# DATASET EXTRACT
-----

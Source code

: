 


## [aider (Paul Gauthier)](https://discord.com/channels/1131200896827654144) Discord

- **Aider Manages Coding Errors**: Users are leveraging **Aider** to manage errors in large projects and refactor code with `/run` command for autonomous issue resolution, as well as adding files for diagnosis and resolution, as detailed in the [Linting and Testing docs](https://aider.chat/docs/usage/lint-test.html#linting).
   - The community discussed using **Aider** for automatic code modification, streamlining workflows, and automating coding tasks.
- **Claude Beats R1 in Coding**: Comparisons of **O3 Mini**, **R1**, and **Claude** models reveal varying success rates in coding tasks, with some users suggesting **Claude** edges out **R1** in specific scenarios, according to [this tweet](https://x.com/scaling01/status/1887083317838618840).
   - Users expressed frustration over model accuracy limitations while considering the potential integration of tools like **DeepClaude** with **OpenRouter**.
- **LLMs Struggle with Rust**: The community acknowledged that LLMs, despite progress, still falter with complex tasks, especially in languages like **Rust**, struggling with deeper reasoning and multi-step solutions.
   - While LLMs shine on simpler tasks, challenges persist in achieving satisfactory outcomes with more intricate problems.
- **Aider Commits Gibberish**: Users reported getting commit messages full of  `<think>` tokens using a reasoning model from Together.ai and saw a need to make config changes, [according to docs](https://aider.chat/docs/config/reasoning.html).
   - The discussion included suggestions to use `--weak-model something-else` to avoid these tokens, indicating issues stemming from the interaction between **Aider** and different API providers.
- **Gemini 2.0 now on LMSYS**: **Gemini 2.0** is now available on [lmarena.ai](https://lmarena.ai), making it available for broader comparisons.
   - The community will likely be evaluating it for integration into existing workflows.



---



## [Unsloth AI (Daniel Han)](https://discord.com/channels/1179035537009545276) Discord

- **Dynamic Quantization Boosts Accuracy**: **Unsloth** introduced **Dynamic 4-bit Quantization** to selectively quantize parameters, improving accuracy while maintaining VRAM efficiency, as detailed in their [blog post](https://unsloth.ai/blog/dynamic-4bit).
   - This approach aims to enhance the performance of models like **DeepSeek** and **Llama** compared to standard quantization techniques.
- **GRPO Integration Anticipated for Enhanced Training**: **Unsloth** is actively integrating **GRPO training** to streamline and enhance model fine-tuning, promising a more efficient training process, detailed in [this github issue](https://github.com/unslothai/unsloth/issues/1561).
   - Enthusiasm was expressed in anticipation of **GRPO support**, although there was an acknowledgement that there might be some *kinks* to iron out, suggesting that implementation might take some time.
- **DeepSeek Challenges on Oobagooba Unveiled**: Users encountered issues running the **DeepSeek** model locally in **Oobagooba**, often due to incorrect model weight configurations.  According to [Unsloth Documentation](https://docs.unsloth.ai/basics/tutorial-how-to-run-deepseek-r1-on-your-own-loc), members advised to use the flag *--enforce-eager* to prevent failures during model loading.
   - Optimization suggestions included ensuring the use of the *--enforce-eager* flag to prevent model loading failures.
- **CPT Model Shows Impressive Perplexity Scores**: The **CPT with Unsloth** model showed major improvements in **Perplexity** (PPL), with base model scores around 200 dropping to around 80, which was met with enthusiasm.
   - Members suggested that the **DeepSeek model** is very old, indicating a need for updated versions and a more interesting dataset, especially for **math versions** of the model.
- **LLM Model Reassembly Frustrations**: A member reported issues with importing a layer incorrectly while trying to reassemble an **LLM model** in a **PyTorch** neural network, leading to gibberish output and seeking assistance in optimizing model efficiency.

-----

# TASK BRIEF
Your job is to copy all the records exactly.

# OUTPUT BELOW
Source code

: 


## [aider (Paul Gauthier)](https://discord.com/channels/1131200896827654144) Discord

- **Aider Manages Coding Errors**: Users are leveraging **Aider** to manage errors in large projects and refactor code with `/run` command for autonomous issue resolution, as well as adding files for diagnosis and resolution, as detailed in the [Linting and Testing docs](https://aider.chat/docs/usage/lint-test.html#linting).
   - The community discussed using **Aider** for automatic code modification, streamlining workflows, and automating coding tasks.
- **Claude Beats R1 in Coding**: Comparisons of **O3 Mini**, **R1**, and **Claude** models reveal varying success rates in coding tasks, with some users suggesting **Claude** edges out **R1** in specific scenarios, according to [this tweet](https://x.com/scaling01/status/1887083317838618840).
   - Users expressed frustration over model accuracy limitations while considering the potential integration of tools like **DeepClaude** with **OpenRouter**.
- **LLMs Struggle with Rust**: The community acknowledged that LLMs, despite progress, still falter with complex tasks, especially in languages like **Rust**, struggling with deeper reasoning and multi-step solutions.
   - While LLMs shine on simpler tasks, challenges persist in achieving satisfactory outcomes with more intricate problems.
- **Aider Commits Gibberish**: Users reported getting commit messages full of  `<think>` tokens using a reasoning model from Together.ai and saw a need to make config changes, [according to docs](https://aider.chat/docs/config/reasoning.html).
   - The discussion included suggestions to use `--weak-model something-else` to avoid these tokens, indicating issues stemming from the interaction between **Aider** and different API providers.
- **Gemini 2.0 now on LMSYS**: **Gemini 2.0** is now available on [lmarena.ai](https://lmarena.ai), making it available for broader comparisons.
   - The community will likely be evaluating it for integration into existing workflows.



---



## [Unsloth AI (Daniel Han)](https://discord.com/channels/1179035537009545276) Discord

- **Dynamic Quantization Boosts Accuracy**: **Unsloth** introduced **Dynamic 4-bit Quantization** to selectively quantize parameters, improving accuracy while maintaining VRAM efficiency, as detailed in their [blog post](https://unsloth.ai/blog/dynamic-4bit).
   - This approach aims to enhance the performance of models like **DeepSeek** and **Llama** compared to standard quantization techniques.
- **GRPO Integration Anticipated for Enhanced Training**: **Unsloth** is actively integrating **GRPO training** to streamline and enhance model fine-tuning, promising a more efficient training process, detailed in [this github issue](https://github.com/unslothai/unsloth/issues/1561).
   - Enthusiasm was expressed in anticipation of **GRPO support**, although there was an acknowledgement that there might be some *kinks* to iron out, suggesting that implementation might take some time.
- **DeepSeek Challenges on Oobagooba Unveiled**: Users encountered issues running the **DeepSeek** model locally in **Oobagooba**, often due to incorrect model weight configurations.  According to [Unsloth Documentation](https://docs.unsloth.ai/basics/tutorial-how-to-run-deepseek-r1-on-your-own-loc), members advised to use the flag *--enforce-eager* to prevent failures during model loading.
   - Optimization suggestions included ensuring the use of the *--enforce-eager* flag to prevent model loading failures.
- **CPT Model Shows Impressive Perplexity Scores**: The **CPT with Unsloth** model showed major improvements in **Perplexity** (PPL), with base model scores around 200 dropping to around 80, which was met with enthusiasm.
   - Members suggested that the **DeepSeek model** is very old, indicating a need for updated versions and a more interesting dataset, especially for **math versions** of the model.
- **LLM Model Reassembly Frustrations**: A member reported issues with importing a layer incorrectly while trying to reassemble an **LLM model** in a **PyTorch** neural network, leading to gibberish output and seeking assistance in optimizing model efficiency.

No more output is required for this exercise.